Lesson Plans

Sunday, April 15, 2007

There's no right way to teach all kids about money, the experts say, and parents should feel free to invent the systems and games that work for them. But there are a few basic things you can do to impart valuable financial lessons to your children.

· Always be on the lookout for a "teachable moment." At the ATM or in line at the grocery store, explain that the money you're getting or spending is money you earned.

· For younger kids, keep it simple. Young children learn best in a few short lessons. Do it over and over, and start when they're toddlers.

· If you give an allowance, consider tying it to chores around the house to reinforce the notion that money is earned. Tell kids that they can have it but that they don't get it free.
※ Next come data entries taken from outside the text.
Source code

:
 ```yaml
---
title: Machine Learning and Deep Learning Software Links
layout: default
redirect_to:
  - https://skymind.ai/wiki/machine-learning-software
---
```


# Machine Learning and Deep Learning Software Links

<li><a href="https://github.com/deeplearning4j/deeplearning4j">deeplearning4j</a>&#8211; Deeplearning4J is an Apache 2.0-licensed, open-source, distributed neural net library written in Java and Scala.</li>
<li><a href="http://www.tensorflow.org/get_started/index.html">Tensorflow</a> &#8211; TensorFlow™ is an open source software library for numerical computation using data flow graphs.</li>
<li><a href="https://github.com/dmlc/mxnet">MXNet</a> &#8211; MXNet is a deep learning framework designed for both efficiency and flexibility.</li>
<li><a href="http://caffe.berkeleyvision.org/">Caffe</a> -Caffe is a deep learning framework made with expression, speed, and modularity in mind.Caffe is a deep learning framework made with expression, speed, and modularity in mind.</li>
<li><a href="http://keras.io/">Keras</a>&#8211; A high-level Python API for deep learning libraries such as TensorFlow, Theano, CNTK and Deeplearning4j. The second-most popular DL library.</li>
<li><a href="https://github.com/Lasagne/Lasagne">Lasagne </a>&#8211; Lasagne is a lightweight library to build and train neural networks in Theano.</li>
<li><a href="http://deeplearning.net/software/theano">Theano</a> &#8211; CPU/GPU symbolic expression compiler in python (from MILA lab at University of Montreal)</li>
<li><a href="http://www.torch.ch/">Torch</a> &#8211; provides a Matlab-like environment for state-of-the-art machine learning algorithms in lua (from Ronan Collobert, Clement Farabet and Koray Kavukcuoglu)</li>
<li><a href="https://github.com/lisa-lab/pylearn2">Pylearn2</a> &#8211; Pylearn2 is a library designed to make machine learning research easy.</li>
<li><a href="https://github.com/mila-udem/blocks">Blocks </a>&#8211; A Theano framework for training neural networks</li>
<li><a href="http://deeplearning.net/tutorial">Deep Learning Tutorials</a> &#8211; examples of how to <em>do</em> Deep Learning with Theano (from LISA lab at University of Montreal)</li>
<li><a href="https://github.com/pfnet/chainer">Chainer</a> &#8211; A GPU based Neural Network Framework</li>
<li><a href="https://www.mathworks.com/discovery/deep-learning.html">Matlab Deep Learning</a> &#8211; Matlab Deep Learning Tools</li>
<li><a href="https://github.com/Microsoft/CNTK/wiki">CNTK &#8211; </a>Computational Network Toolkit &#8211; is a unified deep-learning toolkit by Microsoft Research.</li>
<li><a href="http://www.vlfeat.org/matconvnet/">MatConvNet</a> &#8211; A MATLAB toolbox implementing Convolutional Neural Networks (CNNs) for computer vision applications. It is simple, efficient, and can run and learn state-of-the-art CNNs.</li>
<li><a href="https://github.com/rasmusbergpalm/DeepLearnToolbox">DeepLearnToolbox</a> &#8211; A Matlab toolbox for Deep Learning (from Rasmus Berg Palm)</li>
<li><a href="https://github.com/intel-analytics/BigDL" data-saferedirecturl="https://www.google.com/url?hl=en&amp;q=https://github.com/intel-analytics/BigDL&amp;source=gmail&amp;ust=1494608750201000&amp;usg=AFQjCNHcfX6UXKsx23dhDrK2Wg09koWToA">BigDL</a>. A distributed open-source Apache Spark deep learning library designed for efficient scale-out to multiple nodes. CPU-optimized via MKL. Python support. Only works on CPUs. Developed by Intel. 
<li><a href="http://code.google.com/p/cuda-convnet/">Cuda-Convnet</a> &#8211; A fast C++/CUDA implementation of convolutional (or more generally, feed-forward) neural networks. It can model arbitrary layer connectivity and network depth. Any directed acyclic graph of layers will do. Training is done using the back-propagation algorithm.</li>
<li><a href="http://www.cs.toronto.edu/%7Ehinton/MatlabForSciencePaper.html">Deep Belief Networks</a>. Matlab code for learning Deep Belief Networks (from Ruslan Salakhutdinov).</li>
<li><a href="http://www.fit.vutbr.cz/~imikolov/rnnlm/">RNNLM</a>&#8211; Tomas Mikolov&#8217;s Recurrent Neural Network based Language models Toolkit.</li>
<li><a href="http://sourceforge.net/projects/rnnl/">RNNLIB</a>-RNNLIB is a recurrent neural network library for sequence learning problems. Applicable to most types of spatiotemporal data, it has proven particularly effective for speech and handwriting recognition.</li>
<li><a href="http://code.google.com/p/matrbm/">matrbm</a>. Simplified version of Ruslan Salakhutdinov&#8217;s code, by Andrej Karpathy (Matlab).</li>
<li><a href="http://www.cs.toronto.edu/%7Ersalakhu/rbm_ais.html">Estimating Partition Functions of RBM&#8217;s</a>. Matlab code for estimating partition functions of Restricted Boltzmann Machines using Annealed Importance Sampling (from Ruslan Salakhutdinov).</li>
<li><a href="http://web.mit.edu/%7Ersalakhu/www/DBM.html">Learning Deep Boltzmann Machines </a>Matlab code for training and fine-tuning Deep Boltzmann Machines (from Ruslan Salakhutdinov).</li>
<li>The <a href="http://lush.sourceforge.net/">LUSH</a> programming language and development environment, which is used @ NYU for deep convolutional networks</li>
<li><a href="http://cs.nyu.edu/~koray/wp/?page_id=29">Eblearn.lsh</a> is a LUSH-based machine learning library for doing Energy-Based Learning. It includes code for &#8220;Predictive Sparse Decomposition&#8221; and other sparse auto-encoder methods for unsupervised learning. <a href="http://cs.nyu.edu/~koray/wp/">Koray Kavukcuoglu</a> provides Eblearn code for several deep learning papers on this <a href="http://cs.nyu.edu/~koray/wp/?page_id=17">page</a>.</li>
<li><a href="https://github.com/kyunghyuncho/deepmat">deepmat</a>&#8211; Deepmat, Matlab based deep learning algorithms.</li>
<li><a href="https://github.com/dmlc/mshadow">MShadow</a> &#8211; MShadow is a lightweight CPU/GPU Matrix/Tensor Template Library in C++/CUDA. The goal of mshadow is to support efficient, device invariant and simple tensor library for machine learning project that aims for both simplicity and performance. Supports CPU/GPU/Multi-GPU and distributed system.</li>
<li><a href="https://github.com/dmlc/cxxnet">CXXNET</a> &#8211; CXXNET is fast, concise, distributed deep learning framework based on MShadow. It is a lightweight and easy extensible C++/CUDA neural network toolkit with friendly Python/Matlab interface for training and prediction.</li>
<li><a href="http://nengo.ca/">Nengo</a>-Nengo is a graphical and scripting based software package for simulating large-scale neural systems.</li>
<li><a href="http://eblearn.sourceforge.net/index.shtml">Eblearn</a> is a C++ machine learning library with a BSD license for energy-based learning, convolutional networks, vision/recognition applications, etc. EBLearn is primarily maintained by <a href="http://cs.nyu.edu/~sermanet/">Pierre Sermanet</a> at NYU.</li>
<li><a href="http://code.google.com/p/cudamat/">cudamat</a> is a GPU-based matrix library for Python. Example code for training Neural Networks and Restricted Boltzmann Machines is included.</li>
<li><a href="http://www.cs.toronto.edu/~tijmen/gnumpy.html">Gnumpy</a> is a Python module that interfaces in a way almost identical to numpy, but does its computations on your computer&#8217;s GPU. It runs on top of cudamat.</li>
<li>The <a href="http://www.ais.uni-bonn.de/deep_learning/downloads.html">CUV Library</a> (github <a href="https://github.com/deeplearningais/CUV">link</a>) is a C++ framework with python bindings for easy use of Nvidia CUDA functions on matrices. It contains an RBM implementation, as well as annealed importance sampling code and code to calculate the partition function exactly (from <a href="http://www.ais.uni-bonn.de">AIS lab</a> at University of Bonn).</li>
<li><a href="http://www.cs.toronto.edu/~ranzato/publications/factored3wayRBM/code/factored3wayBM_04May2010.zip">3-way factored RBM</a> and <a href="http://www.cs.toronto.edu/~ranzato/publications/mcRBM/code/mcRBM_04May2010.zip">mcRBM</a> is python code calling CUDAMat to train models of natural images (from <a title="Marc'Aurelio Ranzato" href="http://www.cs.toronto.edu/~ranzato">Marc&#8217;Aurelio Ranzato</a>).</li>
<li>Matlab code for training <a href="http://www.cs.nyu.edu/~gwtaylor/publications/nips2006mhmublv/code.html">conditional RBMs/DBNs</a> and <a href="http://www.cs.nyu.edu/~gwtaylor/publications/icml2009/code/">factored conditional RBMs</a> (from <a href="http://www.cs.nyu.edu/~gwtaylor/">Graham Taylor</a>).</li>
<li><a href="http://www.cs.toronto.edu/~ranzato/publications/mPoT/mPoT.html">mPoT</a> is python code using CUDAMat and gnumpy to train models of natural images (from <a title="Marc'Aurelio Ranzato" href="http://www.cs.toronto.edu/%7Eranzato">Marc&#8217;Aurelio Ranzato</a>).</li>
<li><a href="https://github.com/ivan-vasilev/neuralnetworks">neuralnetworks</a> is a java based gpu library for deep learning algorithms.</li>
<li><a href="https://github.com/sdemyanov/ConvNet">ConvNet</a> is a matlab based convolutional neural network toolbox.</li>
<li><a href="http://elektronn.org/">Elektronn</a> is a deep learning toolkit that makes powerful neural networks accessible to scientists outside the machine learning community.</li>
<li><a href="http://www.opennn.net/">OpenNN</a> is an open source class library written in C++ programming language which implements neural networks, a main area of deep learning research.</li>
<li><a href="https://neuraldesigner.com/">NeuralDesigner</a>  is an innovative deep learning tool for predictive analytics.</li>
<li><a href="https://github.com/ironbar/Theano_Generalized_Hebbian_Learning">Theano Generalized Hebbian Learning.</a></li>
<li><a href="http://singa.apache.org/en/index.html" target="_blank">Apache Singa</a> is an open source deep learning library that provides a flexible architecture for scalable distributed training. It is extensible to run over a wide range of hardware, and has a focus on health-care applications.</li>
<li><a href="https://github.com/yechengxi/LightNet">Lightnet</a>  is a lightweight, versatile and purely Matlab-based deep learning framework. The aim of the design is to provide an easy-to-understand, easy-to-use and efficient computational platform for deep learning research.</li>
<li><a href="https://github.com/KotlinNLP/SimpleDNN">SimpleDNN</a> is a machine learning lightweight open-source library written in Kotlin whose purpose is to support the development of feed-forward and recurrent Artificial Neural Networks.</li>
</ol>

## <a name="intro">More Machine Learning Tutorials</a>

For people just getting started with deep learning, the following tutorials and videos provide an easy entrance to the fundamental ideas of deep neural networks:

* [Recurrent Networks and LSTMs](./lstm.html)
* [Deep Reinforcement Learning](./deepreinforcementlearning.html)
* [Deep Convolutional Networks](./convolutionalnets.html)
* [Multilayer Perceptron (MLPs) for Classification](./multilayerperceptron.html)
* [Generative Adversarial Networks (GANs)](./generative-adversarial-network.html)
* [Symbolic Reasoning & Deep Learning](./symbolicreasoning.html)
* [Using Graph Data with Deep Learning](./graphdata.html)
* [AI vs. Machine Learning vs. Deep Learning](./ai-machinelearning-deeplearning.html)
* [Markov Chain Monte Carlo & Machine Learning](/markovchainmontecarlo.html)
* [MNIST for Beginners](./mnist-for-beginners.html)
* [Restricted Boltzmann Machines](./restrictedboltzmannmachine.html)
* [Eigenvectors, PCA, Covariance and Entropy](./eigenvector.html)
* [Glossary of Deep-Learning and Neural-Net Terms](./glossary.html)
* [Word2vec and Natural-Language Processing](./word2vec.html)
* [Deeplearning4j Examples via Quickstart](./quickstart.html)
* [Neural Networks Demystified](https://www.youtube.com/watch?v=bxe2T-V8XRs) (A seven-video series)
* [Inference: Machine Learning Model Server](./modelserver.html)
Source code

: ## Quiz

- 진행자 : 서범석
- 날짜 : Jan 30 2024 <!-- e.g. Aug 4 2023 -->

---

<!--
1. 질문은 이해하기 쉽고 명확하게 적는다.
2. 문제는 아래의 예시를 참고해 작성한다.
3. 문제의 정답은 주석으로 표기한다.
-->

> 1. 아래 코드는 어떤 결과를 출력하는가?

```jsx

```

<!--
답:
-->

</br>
· Make it a fundamental rule that a portion of allowance always goes into savings. Try 10 or 20 percent. Put spending money and saving money in different places. Earmark a portion of savings for charity.

· Talk about your finances, at least as much as you are comfortable. Using play money to help explain works well. It doesn't have to be done in a way that worries the child; he will probably want to help.

· Let your kids make mistakes with their money early on. If a child earns $50 in a month from babysitting and insists on spending it all at once, let it happen. But when that same child wants something else later and doesn't have any money for it, bring up the earlier decision to spend everything on one item.

· Explain the power of compound interest. Kids have something powerful on their side: time. The earlier they start to save, the more money they'll have later.